COURT: TOWNS CAN EFFECTIVELY BAN HYDROFRACKING

July 10, 2014

New York State’s highest court recently issued a significant ruling in Mark S. Wallach, as Chapter 7 Trustee for Norse Energy Corp. USA v. Town of Dryden, et al., an important case involving zoning laws and hydrofracking. In a 5-2 decision, the New York Court of Appeals affirmed the two lower courts that had upheld local zoning ordinances that effectively ban hydrofracking in the Town of Dryden (and, in a companion case, the town of Middlefield). The decision can be accessed here: https://www.nycourts.gov/ctapps/Decisions/2014/Jun14/130-131opn14-Decision.pdf  Click [here] for an earlier post on the lower court decisions.

These cases have generated considerable debate. In August 2011, Dryden amended its zoning ordinances to ban all activities related to the exploration for, and the production or storage of, natural gas and petroleum. The zoning amendment essentially banned hydrofracking activities within Town limits. Norse Energy (Norse has since initiated bankruptcy proceedings and Mark S. Wallach, as bankruptcy trustee, has been substituted as the petitioner) challenged the zoning amendment. It argued that the zoning amendment is preempted by the Oil, Gas and Solution Mining Law (ECL 23-23-0301 et seq. (OGSML)). Two lower courts disagreed with Norse, and upheld the ban.
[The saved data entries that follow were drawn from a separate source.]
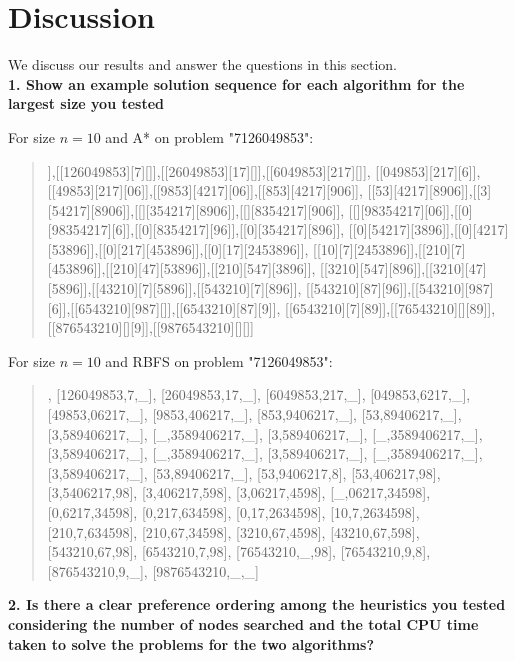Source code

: \section{Discussion}

We discuss our results and answer the questions in this section.\\

\textbf{1. Show an example solution sequence for each algorithm for the largest size you tested}

For size $n = 10$ and A* on problem "7126049853":

\begin{quote}
\noindent
[[7126049853][][]],[[126049853][7][]],[[26049853][17][]],[[6049853][217][]],
[[049853][217][6]],[[49853][217][06]],[[9853][4217][06]],[[853][4217][906]],
[[53][4217][8906]],[[3][54217][8906]],[[][354217][8906]],[[][8354217][906]],
[[][98354217][06]],[[0][98354217][6]],[[0][8354217][96]],[[0][354217][896]],
[[0][54217][3896]],[[0][4217][53896]],[[0][217][453896]],[[0][17][2453896]],
[[10][7][2453896]],[[210][7][453896]],[[210][47][53896]],[[210][547][3896]],
[[3210][547][896]],[[3210][47][5896]],[[43210][7][5896]],[[543210][7][896]],
[[543210][87][96]],[[543210][987][6]],[[6543210][987][]],[[6543210][87][9]],
[[6543210][7][89]],[[76543210][][89]],[[876543210][][9]],[[9876543210][][]]
\end{quote}

For size $n = 10$ and RBFS on problem "7126049853":

\begin{quote}
\noindent
[7126049853,\_,\_], [126049853,7,\_], [26049853,17,\_], [6049853,217,\_], [049853,6217,\_], [49853,06217,\_], [9853,406217,\_], [853,9406217,\_], [53,89406217,\_], [3,589406217,\_], [\_,3589406217,\_], [3,589406217,\_], [\_,3589406217,\_], [3,589406217,\_], [\_,3589406217,\_], [3,589406217,\_], [\_,3589406217,\_], [3,589406217,\_], [53,89406217,\_], [53,9406217,8], [53,406217,98], [3,5406217,98], [3,406217,598], [3,06217,4598], [\_,06217,34598], [0,6217,34598], [0,217,634598], [0,17,2634598], [10,7,2634598], [210,7,634598], [210,67,34598], [3210,67,4598], [43210,67,598], [543210,67,98], [6543210,7,98], [76543210,\_,98], [76543210,9,8], [876543210,9,\_], [9876543210,\_,\_] \\
\end{quote}

\textbf{2. Is there a clear preference ordering among the heuristics you tested considering the number of nodes searched and the total CPU time taken to solve the problems for the two algorithms?}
The Court of Appeals framed the issue this way: “We are asked in these two appeals whether towns may ban oil and gas production activities, including hydrofracking, within municipal boundaries through the adoption of local zoning laws.” It answered in the affirmative, and found that the towns may take such action because the supersession clause in the statewide OGSML does not preempt the home rule authority vested in municipalities to regulate land use.

The Court began its analysis with an examination of “home rule,” the source of a town’s municipal authority to regulate land use, and the limits the State may impose on this power. Pursuant to Article IX of the New York Constitution:

…every local government shall have power to adopt and amend local laws not     inconsistent with the provisions of this constitution or any general law . . .except to the extent that the legislature shall restrict the adoption of such a local law…

NY Const, art IX, § 2 [c] [ii]

In order for the constitutional mandate to be given effect, the legislature enacted the Municipal Home Rule Law, which empowers local governments to pass laws both for the “protection and enhancement of [their] physical and visual environment” and “for the “government, protection, order, conduct, safety, health and well-being of persons or

property therein.” Towns may also enact zoning laws to further “the health, safety, morals, or the general welfare of the community.” The Court reiterated that the local regulation of land use is “[a]mong the most significant powers and duties granted . . . to a town government.”

Although the Court recognized the scope of the fundamental powers granted to a municipality, it also noted that a town may not enact ordinances that conflict with the State Constitution or any general law. The “supersession clause” of the OGSML reads as follows:

The provisions of this article [i.e., the OGSML] shall supersede all local laws or

ordinances relating to the regulation of the oil, gas and solution mining industries; but shall not supersede local government jurisdiction over local roads or the rights

of local governments under the real property tax law” (ECL 23-0303 [2])

The Court examined the plain language of the supersession clause, the statutory scheme as a whole, and the relevant legislative history, and concluded that the towns’ zoning ordinances did not conflict with the OGSML.

In a previous post, I raised the concern that there are other aspects to Dryden that could shift the hydrofracking debate in a new direction. The amended zoning ordinance, as written, bans traditional vertical drilling and other oil or gas exploration activities, some of which may have been ongoing for years within the Town’s borders before the amendment was passed.

I also raised a constitutional concern. Norse Energy, through its predecessor in interest, owns lease rights covering thousands of acres of land. To the extent that the amended ordinance severely restricts or interferes with those lease rights, it may constitute a “taking” under the Fifth Amendment, such that it violates due process rights under the Fourteenth amendment, or other applicable law. If so, Norse Energy would be entitled to just compensation.

It appears that Norse advanced some variation of this argument. It contended that the OGSML’s policy of protecting correlative rights, or those under which “each landowner is entitled to be compensated for the production of the oil or gas located in the pool beneath his or her property regardless of the location of the well that effects its removal,” militates in favor of a broader reading of the supersession clause. But the court disagreed, stating rather cryptically that the concept of correlative rights is not synonymous with the right to drill, and that the statute’s stated purpose is to ensure the rights of the “general public.”

For now, at least, the Dryden decision means that New York towns appropriately act within their home rule authority when they adopt zoning laws that ban oil and gas exploration, production, and storage activities—even when those ordinances effectively prevent hydrofracking.